Fig. 1: Canonical QAE.
figure 1

Circuit with m ancilla qubits and n + 1 state qubits.

Alternatively, and similarly to MLAE, it is possible to apply MLE to the observations for y. For a given θa, the probability of observing \(\left|y\right\rangle\) when measuring the ancilla qubits is derived in1 and given by

$${\mathbb{P}}[\left|y\right\rangle ]=\frac{{\sin }^{2}(M{{\Delta }}\pi )}{{M}^{2}{\sin }^{2}({{\Delta }}\pi )},$$

where Δ is the minimal distance on the unit circle between the angles θa and \(\pi \tilde{y}/M\), and \(\tilde{y}=y\) if y ≤ M/2 and \(\tilde{y}=M/2-y\) otherwise. Given a set of y-measurements, this can be leveraged in an MLE to get an estimate of θa that is not restricted to grid points. Furthermore, it allows using the likelihood ratio to derive confidence intervals17. This is discussed in more detail in Supplementary Section 1. In our tests, the likelihood ratio confidence intervals were always more reliable than other possible approaches, such as the (observed) Fisher information. Thus, in the following, we will use the term QAE for the canonical QAE with the application of MLE to the y measurements to derive an improved estimate and confidence intervals based on the likelihood ratio.

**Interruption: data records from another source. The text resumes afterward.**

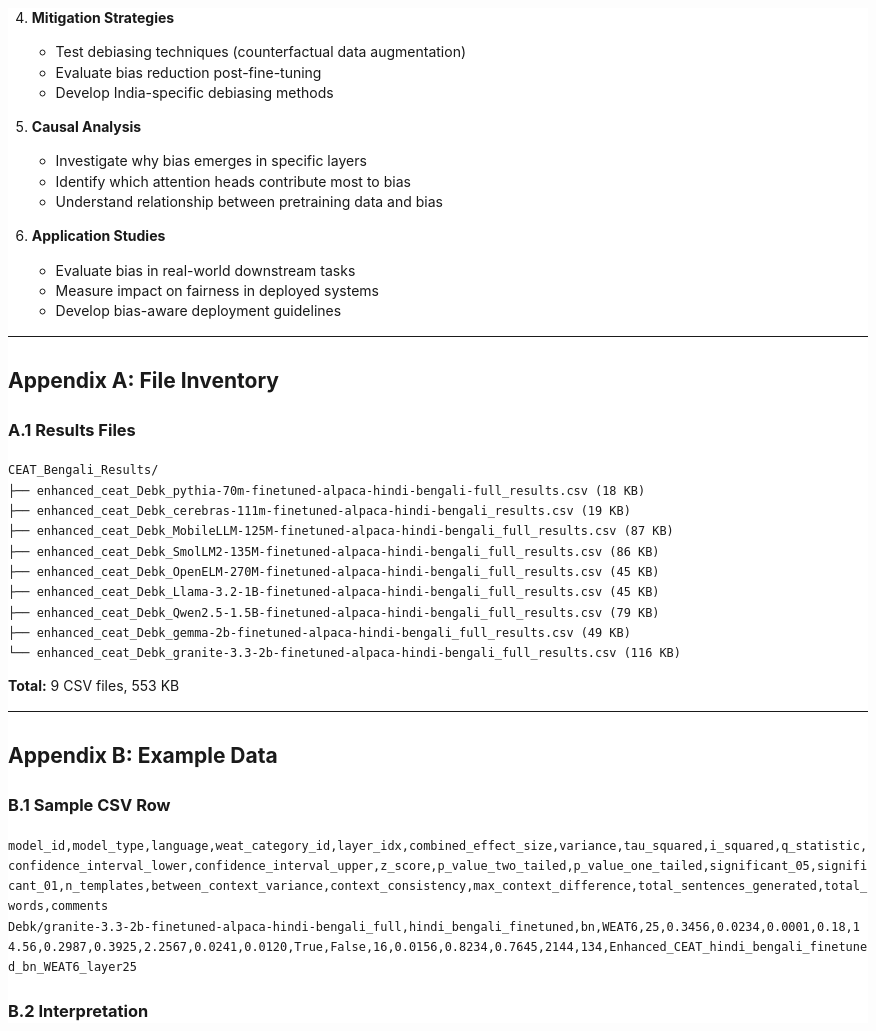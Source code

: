 4. **Mitigation Strategies**
   - Test debiasing techniques (counterfactual data augmentation)
   - Evaluate bias reduction post-fine-tuning
   - Develop India-specific debiasing methods

5. **Causal Analysis**
   - Investigate why bias emerges in specific layers
   - Identify which attention heads contribute most to bias
   - Understand relationship between pretraining data and bias

6. **Application Studies**
   - Evaluate bias in real-world downstream tasks
   - Measure impact on fairness in deployed systems
   - Develop bias-aware deployment guidelines

---

## Appendix A: File Inventory

### A.1 Results Files

```
CEAT_Bengali_Results/
├── enhanced_ceat_Debk_pythia-70m-finetuned-alpaca-hindi-bengali-full_results.csv (18 KB)
├── enhanced_ceat_Debk_cerebras-111m-finetuned-alpaca-hindi-bengali_results.csv (19 KB)
├── enhanced_ceat_Debk_MobileLLM-125M-finetuned-alpaca-hindi-bengali_full_results.csv (87 KB)
├── enhanced_ceat_Debk_SmolLM2-135M-finetuned-alpaca-hindi-bengali_full_results.csv (86 KB)
├── enhanced_ceat_Debk_OpenELM-270M-finetuned-alpaca-hindi-bengali_full_results.csv (45 KB)
├── enhanced_ceat_Debk_Llama-3.2-1B-finetuned-alpaca-hindi-bengali_full_results.csv (45 KB)
├── enhanced_ceat_Debk_Qwen2.5-1.5B-finetuned-alpaca-hindi-bengali_full_results.csv (79 KB)
├── enhanced_ceat_Debk_gemma-2b-finetuned-alpaca-hindi-bengali_full_results.csv (49 KB)
└── enhanced_ceat_Debk_granite-3.3-2b-finetuned-alpaca-hindi-bengali_full_results.csv (116 KB)
```

**Total:** 9 CSV files, 553 KB

---

## Appendix B: Example Data

### B.1 Sample CSV Row

```csv
model_id,model_type,language,weat_category_id,layer_idx,combined_effect_size,variance,tau_squared,i_squared,q_statistic,confidence_interval_lower,confidence_interval_upper,z_score,p_value_two_tailed,p_value_one_tailed,significant_05,significant_01,n_templates,between_context_variance,context_consistency,max_context_difference,total_sentences_generated,total_words,comments
Debk/granite-3.3-2b-finetuned-alpaca-hindi-bengali_full,hindi_bengali_finetuned,bn,WEAT6,25,0.3456,0.0234,0.0001,0.18,14.56,0.2987,0.3925,2.2567,0.0241,0.0120,True,False,16,0.0156,0.8234,0.7645,2144,134,Enhanced_CEAT_hindi_bengali_finetuned_bn_WEAT6_layer25
```

### B.2 Interpretation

All variants of QAE without QPE—including ours—are based on the fact that

$${{\mathcal{Q}}}^{k}{\mathcal{A}}{\left|0\right\rangle }_{n}\left|0\right\rangle =\cos ((2k+1){\theta }_{a}){\left|{\psi }_{0}\right\rangle }_{n}\left|0\right\rangle +\sin ((2k+1){\theta }_{a}){\left|{\psi }_{1}\right\rangle }_{n}\left|1\right\rangle ,$$

where θa is defined as \(a={\sin }^{2}({\theta }_{a})\). In other words, the probability of measuring \(\left|1\right\rangle\) in the last qubit is given by

$${\mathbb{P}}[\left|1\right\rangle ]={\sin }^{2}((2k+1){\theta }_{a}).$$

The algorithms mainly differ in how they derive the different values for the powers k of \({\mathcal{Q}}\) and how they combine the results into a final estimate of a.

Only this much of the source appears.